ALM-12017 Insufficient Disk Capacity

Alarm Description

The system checks the host disk usage of the system every 30 seconds and compares the actual disk usage with the threshold. The disk usage has a default threshold, this alarm is generated when the host disk usage exceeds the specified threshold.

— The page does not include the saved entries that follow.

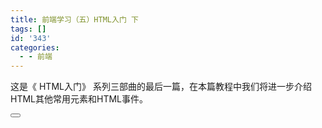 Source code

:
 ```yaml
---
title: 前端学习（五）HTML入门 下
tags: []
id: '343'
categories:
  - - 前端
---
```


这是《 HTML入门》 系列三部曲的最后一篇，在本篇教程中我们将进一步介绍HTML其他常用元素和HTML事件。

<canvas>

<button> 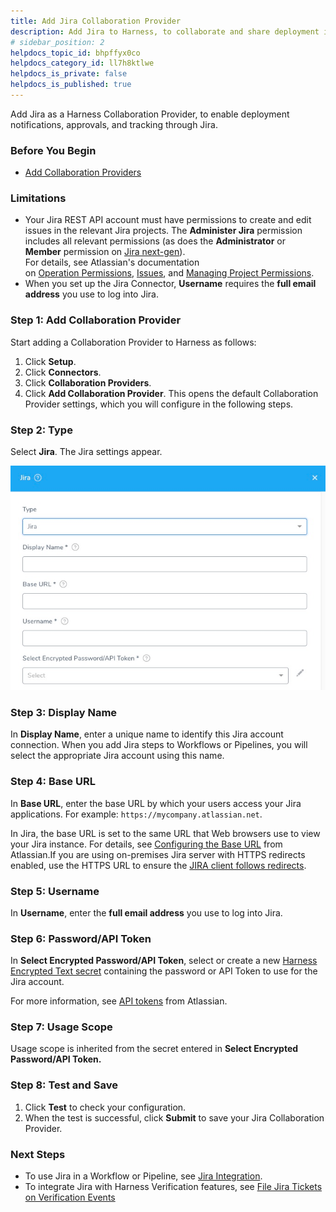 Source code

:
 ```yaml
---
title: Add Jira Collaboration Provider
description: Add Jira to Harness, to collaborate and share deployment info with users and groups.
# sidebar_position: 2
helpdocs_topic_id: bhpffyx0co
helpdocs_category_id: ll7h8ktlwe
helpdocs_is_private: false
helpdocs_is_published: true
---
```


Add Jira as a Harness Collaboration Provider, to enable deployment notifications, approvals, and tracking through Jira.


### Before You Begin

* [Add Collaboration Providers](collaboration-providers.md)


### Limitations

* Your Jira REST API account must have permissions to create and edit issues in the relevant Jira projects. The **Administer Jira** permission includes all relevant permissions (as does the **Administrator** or **Member** permission on [Jira next-gen](https://confluence.atlassian.com/jirasoftwarecloud/overview-of-permissions-in-next-gen-projects-959283605.html)).  
For details, see Atlassian's documentation on [Operation Permissions](https://developer.atlassian.com/cloud/jira/platform/rest/v3/?utm_source=%2Fcloud%2Fjira%2Fplatform%2Frest%2F&utm_medium=302#permissions), [Issues](https://developer.atlassian.com/cloud/jira/platform/rest/v3/?utm_source=%2Fcloud%2Fjira%2Fplatform%2Frest%2F&utm_medium=302#api-group-Issues), and [Managing Project Permissions](https://confluence.atlassian.com/adminjiracloud/managing-project-permissions-776636362.html#Managingprojectpermissions-Projectpermissionsoverview).
* When you set up the Jira Connector, **Username** requires the **full email address** you use to log into Jira.


### Step 1: Add Collaboration Provider

Start adding a Collaboration Provider to Harness as follows:

1. Click **Setup**.
2. Click **Connectors**.
3. Click **Collaboration Providers**.
4. Click **Add Collaboration Provider**. This opens the default Collaboration Provider settings, which you will configure in the following steps.


### Step 2: Type

Select **Jira**. The Jira settings appear.

![](./static/add-jira-collaboration-provider-30.png)

### Step 3: Display Name

In **Display Name**, enter a unique name to identify this Jira account connection. When you add Jira steps to Workflows or Pipelines, you will select the appropriate Jira account using this name.


### Step 4: Base URL

In **Base URL**, enter the base URL by which your users access your Jira applications. For example: `https://mycompany.atlassian.net`.

In Jira, the base URL is set to the same URL that Web browsers use to view your Jira instance. For details, see [Configuring the Base URL](https://confluence.atlassian.com/adminjiraserver071/configuring-the-base-url-802593107.html) from Atlassian.If you are using on-premises Jira server with HTTPS redirects enabled, use the HTTPS URL to ensure the [JIRA client follows redirects](https://confluence.atlassian.com/adminjiraserver/running-jira-applications-over-ssl-or-https-938847764.html#:~:text=If%20you%20want%20to%20only,to%20the%20corresponding%20HTTPS%20URLs.).
### Step 5: Username

In **Username**, enter the **full email address** you use to log into Jira.


### Step 6: Password/API Token

In **Select Encrypted Password/API Token**, select or create a new [Harness Encrypted Text secret](../../security/secrets-management/use-encrypted-text-secrets.md) containing the password or API Token to use for the Jira account.

For more information, see [API tokens](https://confluence.atlassian.com/cloud/api-tokens-938839638.html) from Atlassian.


### Step 7: Usage Scope

Usage scope is inherited from the secret entered in **Select Encrypted Password/API Token.**


### Step 8: Test and Save

1. Click **Test** to check your configuration.
2. When the test is successful, click **Submit** to save your Jira Collaboration Provider.


### Next Steps

* To use Jira in a Workflow or Pipeline, see [Jira Integration](../../../continuous-delivery/model-cd-pipeline/workflows/jira-integration.md).
* To integrate Jira with Harness Verification features, see [File Jira Tickets on Verification Events](../../../continuous-delivery/continuous-verification/tuning-tracking-verification/jira-cv-ticket.md)

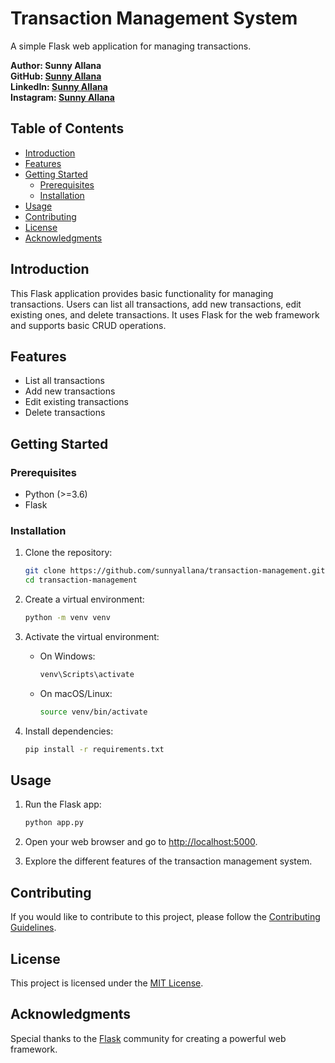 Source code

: # Transaction Management System

A simple Flask web application for managing transactions.

**Author: Sunny Allana**  
**GitHub: [Sunny Allana](https://github.com/sunnyallana/)**  <br>
**LinkedIn: [Sunny Allana](https://www.linkedin.com/in/sunnyallana/)** <br>
**Instagram: [Sunny Allana](https://www.instagram.com/imsunnyallana/)** <br>

## Table of Contents
- [Introduction](#introduction)
- [Features](#features)
- [Getting Started](#getting-started)
  - [Prerequisites](#prerequisites)
  - [Installation](#installation)
- [Usage](#usage)
- [Contributing](#contributing)
- [License](#license)
- [Acknowledgments](#acknowledgments)

## Introduction

This Flask application provides basic functionality for managing transactions. Users can list all transactions, add new transactions, edit existing ones, and delete transactions. It uses Flask for the web framework and supports basic CRUD operations.

## Features

- List all transactions
- Add new transactions
- Edit existing transactions
- Delete transactions

## Getting Started

### Prerequisites

- Python (>=3.6)
- Flask

### Installation

1. Clone the repository:

    ```bash
    git clone https://github.com/sunnyallana/transaction-management.git
    cd transaction-management
    ```

2. Create a virtual environment:

    ```bash
    python -m venv venv
    ```

3. Activate the virtual environment:

    - On Windows:

        ```bash
        venv\Scripts\activate
        ```

    - On macOS/Linux:

        ```bash
        source venv/bin/activate
        ```

4. Install dependencies:

    ```bash
    pip install -r requirements.txt
    ```

## Usage

1. Run the Flask app:

    ```bash
    python app.py
    ```

2. Open your web browser and go to [http://localhost:5000](http://localhost:5000).

3. Explore the different features of the transaction management system.

## Contributing

If you would like to contribute to this project, please follow the [Contributing Guidelines](CONTRIBUTING.md).

## License

This project is licensed under the [MIT License](LICENSE).

## Acknowledgments

Special thanks to the [Flask](https://flask.palletsprojects.com/) community for creating a powerful web framework.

When the Trigger Count is 1, this alarm is cleared when the usage of a host disk partition is less than or equal to the threshold. When the Trigger Count is greater than 1, this alarm is cleared when the usage of a host disk partition is less than or equal to 90% of the threshold.

Alarm Attributes

Alarm ID	Alarm Severity	Auto Cleared
12017	Major	Yes

Alarm Parameters

Parameter	Description
Source	Specifies the cluster or system for which the alarm is generated.
ServiceName	Specifies the service for which the alarm is generated.
RoleName	Specifies the role for which the alarm is generated.
HostName	Specifies the host for which the alarm is generated.
PartitionName	Specifies the device partition for which the alarm is generated.
Trigger Condition	Specifies the threshold for triggering the alarm. If the current indicator value exceeds this threshold, the alarm is generated.

Impact on the System

If you need to modify or use data on the disk when the disk capacity is insufficient, the job may fail.

Possible Causes

The alarm threshold is incorrect.
The disk configuration cannot meet service requirements. The disk usage reaches the upper limit.

Handling Procedure

Check whether the threshold is set properly.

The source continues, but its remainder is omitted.